You can download a shapefile with the data and results of the analysis described in this post.

Final PostGIS Result

Measuring Polygon Overlap in QGIS and PostGIS

I was helping someone with a project this semester where we wanted to calculate overlap between two different polygon layers (postal code areas and grid cells) for over forty countries throughout the world. The process involved calculating the area of overlap and percentage of total overlap between each postal area and grid cell. We began our experiment in QGIS and perfected the process, but ultimately failed because the software was not able to handle the large number of polygons: almost 2 million postal codes and over 60k grid cells. Ultimately we employed PostGIS, which was more efficient and able to do the job.
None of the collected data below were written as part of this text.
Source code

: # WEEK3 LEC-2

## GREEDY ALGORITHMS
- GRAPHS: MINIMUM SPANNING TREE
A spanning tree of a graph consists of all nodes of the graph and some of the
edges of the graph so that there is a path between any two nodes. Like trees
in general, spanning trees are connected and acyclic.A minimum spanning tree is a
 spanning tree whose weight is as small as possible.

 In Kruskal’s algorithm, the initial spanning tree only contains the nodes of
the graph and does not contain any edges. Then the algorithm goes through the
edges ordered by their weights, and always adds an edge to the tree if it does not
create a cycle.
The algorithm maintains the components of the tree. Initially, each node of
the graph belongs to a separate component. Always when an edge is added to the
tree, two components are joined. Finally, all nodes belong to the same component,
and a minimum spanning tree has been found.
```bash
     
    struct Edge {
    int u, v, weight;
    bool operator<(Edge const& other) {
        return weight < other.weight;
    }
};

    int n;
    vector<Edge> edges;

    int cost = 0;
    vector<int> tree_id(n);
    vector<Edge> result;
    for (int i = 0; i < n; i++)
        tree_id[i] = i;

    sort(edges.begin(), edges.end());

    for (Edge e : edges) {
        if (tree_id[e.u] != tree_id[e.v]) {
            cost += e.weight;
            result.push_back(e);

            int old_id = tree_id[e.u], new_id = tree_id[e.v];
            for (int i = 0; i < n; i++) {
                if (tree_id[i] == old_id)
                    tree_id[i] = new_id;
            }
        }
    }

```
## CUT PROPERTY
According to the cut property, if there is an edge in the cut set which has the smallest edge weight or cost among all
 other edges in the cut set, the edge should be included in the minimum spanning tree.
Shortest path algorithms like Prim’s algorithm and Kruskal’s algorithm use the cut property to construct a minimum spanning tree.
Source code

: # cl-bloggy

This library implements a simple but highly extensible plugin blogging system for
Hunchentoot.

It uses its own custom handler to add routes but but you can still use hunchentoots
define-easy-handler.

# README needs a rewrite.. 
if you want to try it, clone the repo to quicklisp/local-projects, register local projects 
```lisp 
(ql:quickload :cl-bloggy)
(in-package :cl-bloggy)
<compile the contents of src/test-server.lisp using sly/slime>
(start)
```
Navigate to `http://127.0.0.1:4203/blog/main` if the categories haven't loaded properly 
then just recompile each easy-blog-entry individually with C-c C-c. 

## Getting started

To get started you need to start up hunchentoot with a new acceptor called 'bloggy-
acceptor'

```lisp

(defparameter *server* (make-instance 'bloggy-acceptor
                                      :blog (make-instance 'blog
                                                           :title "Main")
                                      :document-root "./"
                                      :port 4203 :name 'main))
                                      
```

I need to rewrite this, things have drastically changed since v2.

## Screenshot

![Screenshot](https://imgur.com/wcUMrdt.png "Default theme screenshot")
In this post I’ll outline the steps for calculating area and polygon overlap in both QGIS (as an example of desktop GIS software) and PostGIS (as an example of a spatial database); I’ll assume you have some familiarity with both. For this example I’ll use two layers from the Census Bureau’s TIGER Line Shapefiles: Congressional Districts (CDs) and ZIP Code Tabulation Areas (ZCTAs). We’ll calculate how ZCTAs overlap with CD boundaries.
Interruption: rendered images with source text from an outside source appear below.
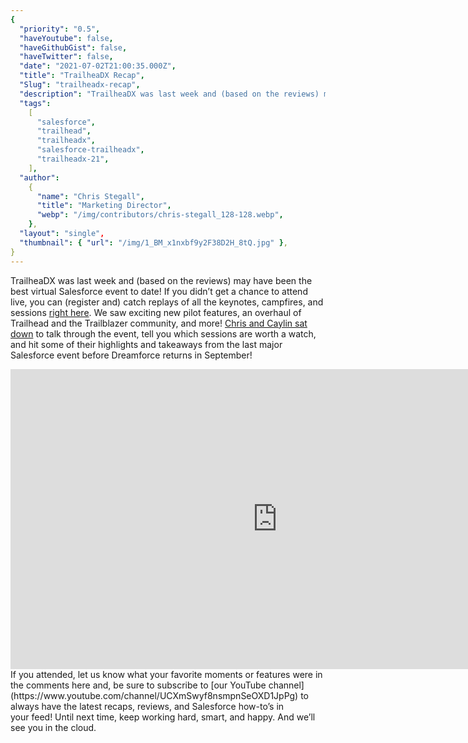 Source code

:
 ```yaml
---
{
  "priority": "0.5",
  "haveYoutube": false,
  "haveGithubGist": false,
  "haveTwitter": false,
  "date": "2021-07-02T21:00:35.000Z",
  "title": "TrailheaDX Recap",
  "Slug": "trailheadx-recap",
  "description": "TrailheaDX was last week and (based on the reviews) may have been the best virtual Salesforce event to date!.",
  "tags":
    [
      "salesforce",
      "trailhead",
      "trailheadx",
      "salesforce-trailheadx",
      "trailheadx-21",
    ],
  "author":
    {
      "name": "Chris Stegall",
      "title": "Marketing Director",
      "webp": "/img/contributors/chris-stegall_128-128.webp",
    },
  "layout": "single",
  "thumbnail": { "url": "/img/1_BM_x1nxbf9y2F38D2H_8tQ.jpg" },
}
---
```


TrailheaDX was last week and (based on the reviews) may have been the best virtual Salesforce event to date!
If you didn’t get a chance to attend live, you can (register and) catch replays of all the keynotes, campfires, and sessions [right here](http://www.trailheadx.com).
We saw exciting new pilot features, an overhaul of Trailhead and the Trailblazer community, and more! [Chris and Caylin sat down](https://www.youtube.com/watch?v=WJXP-gy0qcY) to talk through the event, tell you which sessions are worth a watch, and hit some of their highlights and takeaways from the last major Salesforce event before Dreamforce returns in September!

<iframe src="https://cdn.embedly.com/widgets/media.html?src=https%3A%2F%2Fwww.youtube.com%2Fembed%2FWJXP-gy0qcY%3Ffeature%3Doembed&amp;display_name=YouTube&amp;url=https%3A%2F%2Fwww.youtube.com%2Fwatch%3Fv%3DWJXP-gy0qcY&amp;image=https%3A%2F%2Fi.ytimg.com%2Fvi%2FWJXP-gy0qcY%2Fhqdefault.jpg&amp;key=a19fcc184b9711e1b4764040d3dc5c07&amp;type=text%2Fhtml&amp;schema=youtube" width="854" height="480" frameborder="0" scrolling="no">[https://medium.com/media/d48ebfa1565afbee9e7b7ef71baab90e/href](https://medium.com/media/d48ebfa1565afbee9e7b7ef71baab90e/href)</iframe>If you attended, let us know what your favorite moments or features were in the comments here and, be sure to subscribe to [our YouTube channel](https://www.youtube.com/channel/UCXmSwyf8nsmpnSeOXD1JpPg) to always have the latest recaps, reviews, and Salesforce how-to’s in your feed!
Until next time, keep working hard, smart, and happy. And we’ll see you in the cloud.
Before we begin, I should say that overlap is a technical term for a specific type of spatial selection. Overlapping features must share some interior space, and the geometry of one feature is not entirely enclosed within the geometry of another. I am NOT using the term overlap in this technical sense here – I’m using it more generally to refer to features that share any interior space with another, including areas that are entirely enclosed with another (i.e. 100% overlap).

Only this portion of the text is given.